As the insurance-linked securities (ILS) and the collateralised reinsurance sectors continue to grow in size and diversify in terms of the breadth of risks covered and structures used, Artex Risk Solutions is better placed than ever to capitalise on these changes thanks to two recent acquisitions, says Justin Wallen, head of ILS–Guernsey, at Artex Risk Solutions.

Artex Risk Solutions, a specialist in insurance management and alternative risk programmes including various forms of ILS, earlier this year acquired Guernsey-domiciled Hexagon Insurance PCC Group, which provides cell company facilities to the ILS industry, and the insurance division of Kane Group, a global insurance management company which specialises in the formation and management of structured insurance solutions.

“Equally important is our emphasis on collateral management and urgently facilitating the release of collateral back to investors at the end of the transaction life cycle.”

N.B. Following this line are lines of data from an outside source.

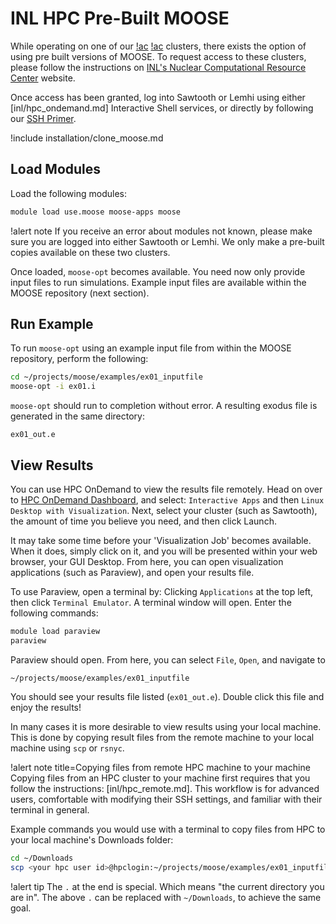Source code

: # INL HPC Pre-Built MOOSE

While operating on one of our [!ac](INL) [!ac](HPC) clusters, there exists the option of using pre
built versions of MOOSE. To request access to these clusters, please follow the instructions on
[INL's Nuclear Computational Resource Center](https://inl.gov/ncrc/) website.

Once access has been granted, log into Sawtooth or Lemhi using either [inl/hpc_ondemand.md]
Interactive Shell services, or directly by following our [SSH Primer](inl/hpc_remote.md).

!include installation/clone_moose.md

## Load Modules

Load the following modules:

```bash
module load use.moose moose-apps moose
```

!alert note
If you receive an error about modules not known, please make sure you are logged into either
Sawtooth or Lemhi. We only make a pre-built copies available on these two clusters.

Once loaded, `moose-opt` becomes available. You need now only provide input files to run
simulations. Example input files are available within the MOOSE repository (next section).

## Run Example

To run `moose-opt` using an example input file from within the MOOSE repository, perform the
following:

```bash
cd ~/projects/moose/examples/ex01_inputfile
moose-opt -i ex01.i
```

`moose-opt` should run to completion without error. A resulting exodus file is generated in the same
directory:

```pre
ex01_out.e
```

## View Results

You can use HPC OnDemand to view the results file remotely. Head on over to
[HPC OnDemand Dashboard](https://hpcondemand.inl.gov/pun/sys/dashboard), and select:
`Interactive Apps` and then `Linux Desktop with Visualization`. Next, select your cluster (such as
Sawtooth), the amount of time you believe you need, and then click Launch.

It may take some time before your 'Visualization Job' becomes available. When it does, simply click
on it, and you will be presented within your web browser, your GUI Desktop. From here, you can open
visualization applications (such as Paraview), and open your results file.

To use Paraview, open a terminal by: Clicking `Applications` at the top left, then click
`Terminal Emulator`. A terminal window will open. Enter the following commands:

```bash
module load paraview
paraview
```

Paraview should open. From here, you can select `File`, `Open`, and navigate to

```pre
~/projects/moose/examples/ex01_inputfile
```

You should see your results file listed (`ex01_out.e`). Double click this file and enjoy the
results!

In many cases it is more desirable to view results using your local machine. This is done by copying
result files from the remote machine to your local machine using `scp` or `rsnyc`.

!alert note title=Copying files from remote HPC machine to your machine
Copying files from an HPC cluster to your machine first requires that you follow the instructions:
[inl/hpc_remote.md]. This workflow is for advanced users, comfortable with modifying their SSH
settings, and familiar with their terminal in general.

Example commands you would use with a terminal to copy files from HPC to your local machine's
Downloads folder:

```bash
cd ~/Downloads
scp <your hpc user id>@hpclogin:~/projects/moose/examples/ex01_inputfile/ex01_out.e .
```

!alert tip
The `.` at the end is special. Which means "the current directory you are in". The above `.` can be
replaced with `~/Downloads`, to achieve the same goal.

The deals have added diversity to the company’s range of services and have helped establish Artex as a leading ILS service provider with a long and deep track record of experience dating back to 1996. It also means the company now offers ILS services in three different domiciles and works with six out of the 10 largest ILS fund managers.

“This is a considerable advantage to our clients, offering different time zones, different insurance vehicles plus a large combined resource—all operating to the same responsive, high-quality service,” Wallen says.

“We are also able to offer access to many other popular insurance domiciles including Malta and Gibraltar with their ILS legislation, plus a range of other insurance management services which may appeal to existing ILS clients.”

This is a good time to be taking a lead in the industry, Wallen says. He foresees growth in most parts of the market as it continues to innovate and spread its reach into new risks and lines of business.

“There is no doubt that there is still plenty of capital ready to be deployed and that year on year our assets under management have increased with the growth of this alternative capital. In order to put these funds to work, there has also been a move to diversify the types of risks being written. Gone are the days when we were only writing property cat business—we now regularly enter into marine, energy, terrorism, crop and other speciality covers such as lottery jackpot,” he says.

“We have also seen strategies where investor capacity is trying to get closer to the primary insurance risk. We have seen strong underwriting discipline and willingness from the ILS investors to walk away from a transaction on the basis of altered terms and conditions within a contract, rather than just rates on line, which is perhaps reflective of the maturity and expertise of the current ILS market.”

Wallen says Artex Risk Solutions sets itself apart on speed of execution and the experience and expertise of its team.

“For Artex the key discipline is responsiveness when it comes to facilitating an ILS transaction, to reduce execution risk. We are focused on making sure that the transaction is turned around as quickly as possible by us as manager of the ILS vehicles,” he says.

“Having facilitated so many collateralised reinsurance and cat bond transactions we are very much experts in this sector and can also add great value when it comes to reviewing and commenting on the transactional documentation, particularly the reinsurance contracts and trust agreements.

“It doesn’t stop with getting the ILS transaction finalised—our clients expect the administration of each vehicle to be top notch, from the provision of regular accounting information and valuations, to taking care of the company secretarial and corporate governance aspects. Equally important is our emphasis on collateral management and urgently facilitating the release of collateral back to investors at the end of the transaction life cycle.”

He adds: “We are also cognisant of the collateralisation costs the ILS markets face. In the short term we will continue to maintain close links with all service providers in the ILS chain and seek cost efficiencies from both structural engineering and economies of scale.”

Wallen stresses that the company has great oversight of the regulatory differences that impact clients and can adjust a strategy accordingly.

“Each of our domiciles—Bermuda, Cayman and Guernsey—has adopted an ILS supportive regime, so although there are differences between those domiciles, each has managed to create an environment where the regulation of ILS vehicles is conducted in an efficient manner,” he explains.

“We operate with a domicile-neutral approach offering our clients objective advice on the domicile that would best suit their needs. We are also aware that Gibraltar and Malta, where we have offices, are keen to attract ILS business to their domiciles and specifically where a direct insurance contract into the EU is required then they have an advantage.”